### Given data ###

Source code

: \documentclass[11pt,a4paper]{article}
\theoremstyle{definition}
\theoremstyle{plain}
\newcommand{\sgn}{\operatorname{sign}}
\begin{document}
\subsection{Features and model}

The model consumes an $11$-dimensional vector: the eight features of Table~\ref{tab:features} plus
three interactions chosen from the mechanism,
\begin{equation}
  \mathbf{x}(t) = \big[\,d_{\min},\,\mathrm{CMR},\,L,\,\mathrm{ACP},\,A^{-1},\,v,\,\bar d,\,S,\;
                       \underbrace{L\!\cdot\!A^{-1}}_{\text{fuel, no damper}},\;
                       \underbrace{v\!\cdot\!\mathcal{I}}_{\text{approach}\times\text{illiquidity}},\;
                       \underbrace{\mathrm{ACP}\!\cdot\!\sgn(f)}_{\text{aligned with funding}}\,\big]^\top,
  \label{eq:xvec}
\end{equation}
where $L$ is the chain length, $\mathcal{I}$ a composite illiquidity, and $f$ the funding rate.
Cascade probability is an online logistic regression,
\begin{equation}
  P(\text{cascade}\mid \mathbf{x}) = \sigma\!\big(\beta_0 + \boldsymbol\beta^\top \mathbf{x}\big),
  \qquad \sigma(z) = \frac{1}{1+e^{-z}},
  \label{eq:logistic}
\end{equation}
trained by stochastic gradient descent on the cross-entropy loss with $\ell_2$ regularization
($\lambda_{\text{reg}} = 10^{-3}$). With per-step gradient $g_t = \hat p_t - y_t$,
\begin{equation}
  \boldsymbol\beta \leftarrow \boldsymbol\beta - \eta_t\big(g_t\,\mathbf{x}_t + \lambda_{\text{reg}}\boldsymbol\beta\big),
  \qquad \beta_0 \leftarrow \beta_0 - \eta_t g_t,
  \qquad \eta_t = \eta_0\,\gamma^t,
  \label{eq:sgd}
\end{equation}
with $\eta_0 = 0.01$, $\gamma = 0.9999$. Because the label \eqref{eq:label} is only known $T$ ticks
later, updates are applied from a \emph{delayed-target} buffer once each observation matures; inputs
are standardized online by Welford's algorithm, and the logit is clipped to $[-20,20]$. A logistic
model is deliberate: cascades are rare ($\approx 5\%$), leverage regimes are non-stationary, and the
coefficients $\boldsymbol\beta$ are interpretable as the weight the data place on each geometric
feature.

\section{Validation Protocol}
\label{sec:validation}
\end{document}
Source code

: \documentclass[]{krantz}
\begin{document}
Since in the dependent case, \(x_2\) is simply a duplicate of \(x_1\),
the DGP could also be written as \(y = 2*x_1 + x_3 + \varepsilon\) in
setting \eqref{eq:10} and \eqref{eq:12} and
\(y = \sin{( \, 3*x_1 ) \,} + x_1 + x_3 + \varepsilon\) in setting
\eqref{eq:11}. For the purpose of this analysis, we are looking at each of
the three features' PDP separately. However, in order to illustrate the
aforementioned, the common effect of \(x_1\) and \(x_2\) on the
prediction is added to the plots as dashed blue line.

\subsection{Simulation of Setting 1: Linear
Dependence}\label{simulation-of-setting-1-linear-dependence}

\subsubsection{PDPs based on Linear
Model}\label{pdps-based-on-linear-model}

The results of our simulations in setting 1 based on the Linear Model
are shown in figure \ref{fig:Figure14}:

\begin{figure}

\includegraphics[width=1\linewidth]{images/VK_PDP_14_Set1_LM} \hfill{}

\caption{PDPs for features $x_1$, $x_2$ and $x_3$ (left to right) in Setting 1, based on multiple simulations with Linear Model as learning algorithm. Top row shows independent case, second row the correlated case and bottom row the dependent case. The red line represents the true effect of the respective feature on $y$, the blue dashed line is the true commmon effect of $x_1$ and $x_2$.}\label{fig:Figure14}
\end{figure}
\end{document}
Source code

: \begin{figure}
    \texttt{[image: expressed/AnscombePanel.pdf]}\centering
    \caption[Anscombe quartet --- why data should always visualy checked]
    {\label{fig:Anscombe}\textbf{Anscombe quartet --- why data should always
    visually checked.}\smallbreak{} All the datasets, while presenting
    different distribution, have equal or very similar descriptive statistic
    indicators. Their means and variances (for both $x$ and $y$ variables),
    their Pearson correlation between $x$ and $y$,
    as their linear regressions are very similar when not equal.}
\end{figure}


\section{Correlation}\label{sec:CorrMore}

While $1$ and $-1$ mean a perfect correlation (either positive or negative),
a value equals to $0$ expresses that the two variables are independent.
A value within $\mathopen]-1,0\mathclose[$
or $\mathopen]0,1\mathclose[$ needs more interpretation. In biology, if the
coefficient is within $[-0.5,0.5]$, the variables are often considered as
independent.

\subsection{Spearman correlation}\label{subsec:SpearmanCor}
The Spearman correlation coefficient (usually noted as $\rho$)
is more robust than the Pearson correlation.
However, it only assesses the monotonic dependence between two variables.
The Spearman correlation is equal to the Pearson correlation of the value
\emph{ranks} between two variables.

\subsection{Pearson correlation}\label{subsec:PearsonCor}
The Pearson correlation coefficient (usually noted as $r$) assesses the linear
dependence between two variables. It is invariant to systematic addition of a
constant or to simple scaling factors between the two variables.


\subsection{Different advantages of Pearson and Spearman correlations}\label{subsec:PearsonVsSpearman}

###

__Exercise brief__: Go through the data above and copy all of it exactly.

__Solution to the exercise__:
Source code

: \documentclass[11pt,a4paper]{article}
\theoremstyle{definition}
\theoremstyle{plain}
\newcommand{\sgn}{\operatorname{sign}}
\begin{document}
\subsection{Features and model}

The model consumes an $11$-dimensional vector: the eight features of Table~\ref{tab:features} plus
three interactions chosen from the mechanism,
\begin{equation}
  \mathbf{x}(t) = \big[\,d_{\min},\,\mathrm{CMR},\,L,\,\mathrm{ACP},\,A^{-1},\,v,\,\bar d,\,S,\;
                       \underbrace{L\!\cdot\!A^{-1}}_{\text{fuel, no damper}},\;
                       \underbrace{v\!\cdot\!\mathcal{I}}_{\text{approach}\times\text{illiquidity}},\;
                       \underbrace{\mathrm{ACP}\!\cdot\!\sgn(f)}_{\text{aligned with funding}}\,\big]^\top,
  \label{eq:xvec}
\end{equation}
where $L$ is the chain length, $\mathcal{I}$ a composite illiquidity, and $f$ the funding rate.
Cascade probability is an online logistic regression,
\begin{equation}
  P(\text{cascade}\mid \mathbf{x}) = \sigma\!\big(\beta_0 + \boldsymbol\beta^\top \mathbf{x}\big),
  \qquad \sigma(z) = \frac{1}{1+e^{-z}},
  \label{eq:logistic}
\end{equation}
trained by stochastic gradient descent on the cross-entropy loss with $\ell_2$ regularization
($\lambda_{\text{reg}} = 10^{-3}$). With per-step gradient $g_t = \hat p_t - y_t$,
\begin{equation}
  \boldsymbol\beta \leftarrow \boldsymbol\beta - \eta_t\big(g_t\,\mathbf{x}_t + \lambda_{\text{reg}}\boldsymbol\beta\big),
  \qquad \beta_0 \leftarrow \beta_0 - \eta_t g_t,
  \qquad \eta_t = \eta_0\,\gamma^t,
  \label{eq:sgd}
\end{equation}
with $\eta_0 = 0.01$, $\gamma = 0.9999$. Because the label \eqref{eq:label} is only known $T$ ticks
later, updates are applied from a \emph{delayed-target} buffer once each observation matures; inputs
are standardized online by Welford's algorithm, and the logit is clipped to $[-20,20]$. A logistic
model is deliberate: cascades are rare ($\approx 5\%$), leverage regimes are non-stationary, and the
coefficients $\boldsymbol\beta$ are interpretable as the weight the data place on each geometric
feature.

\section{Validation Protocol}
\label{sec:validation}
\end{document}
Source code

: \documentclass[]{krantz}
\begin{document}
Since in the dependent case, \(x_2\) is simply a duplicate of \(x_1\),
the DGP could also be written as \(y = 2*x_1 + x_3 + \varepsilon\) in
setting \eqref{eq:10} and \eqref{eq:12} and
\(y = \sin{( \, 3*x_1 ) \,} + x_1 + x_3 + \varepsilon\) in setting
\eqref{eq:11}. For the purpose of this analysis, we are looking at each of
the three features' PDP separately. However, in order to illustrate the
aforementioned, the common effect of \(x_1\) and \(x_2\) on the
prediction is added to the plots as dashed blue line.

\subsection{Simulation of Setting 1: Linear
Dependence}\label{simulation-of-setting-1-linear-dependence}

\subsubsection{PDPs based on Linear
Model}\label{pdps-based-on-linear-model}

The results of our simulations in setting 1 based on the Linear Model
are shown in figure \ref{fig:Figure14}:

\begin{figure}

\includegraphics[width=1\linewidth]{images/VK_PDP_14_Set1_LM} \hfill{}

\caption{PDPs for features $x_1$, $x_2$ and $x_3$ (left to right) in Setting 1, based on multiple simulations with Linear Model as learning algorithm. Top row shows independent case, second row the correlated case and bottom row the dependent case. The red line represents the true effect of the respective feature on $y$, the blue dashed line is the true commmon effect of $x_1$ and $x_2$.}\label{fig:Figure14}
\end{figure}
\end{document}
Source code

: \begin{figure}
    \texttt{[image: expressed/AnscombePanel.pdf]}\centering
    \caption[Anscombe quartet --- why data should always visualy checked]
    {\label{fig:Anscombe}\textbf{Anscombe quartet --- why data should always
    visually checked.}\smallbreak{} All the datasets, while presenting
    different distribution, have equal or very similar descriptive statistic
    indicators. Their means and variances (for both $x$ and $y$ variables),
    their Pearson correlation between $x$ and $y$,
    as their linear regressions are very similar when not equal.}
\end{figure}


\section{Correlation}\label{sec:CorrMore}

While $1$ and $-1$ mean a perfect correlation (either positive or negative),
a value equals to $0$ expresses that the two variables are independent.
A value within $\mathopen]-1,0\mathclose[$
or $\mathopen]0,1\mathclose[$ needs more interpretation. In biology, if the
coefficient is within $[-0.5,0.5]$, the variables are often considered as
independent.

\subsection{Spearman correlation}\label{subsec:SpearmanCor}
The Spearman correlation coefficient (usually noted as $\rho$)
is more robust than the Pearson correlation.
However, it only assesses the monotonic dependence between two variables.
The Spearman correlation is equal to the Pearson correlation of the value
\emph{ranks} between two variables.

\subsection{Pearson correlation}\label{subsec:PearsonCor}
The Pearson correlation coefficient (usually noted as $r$) assesses the linear
dependence between two variables. It is invariant to systematic addition of a
constant or to simple scaling factors between the two variables.


\subsection{Different advantages of Pearson and Spearman correlations}\label{subsec:PearsonVsSpearman}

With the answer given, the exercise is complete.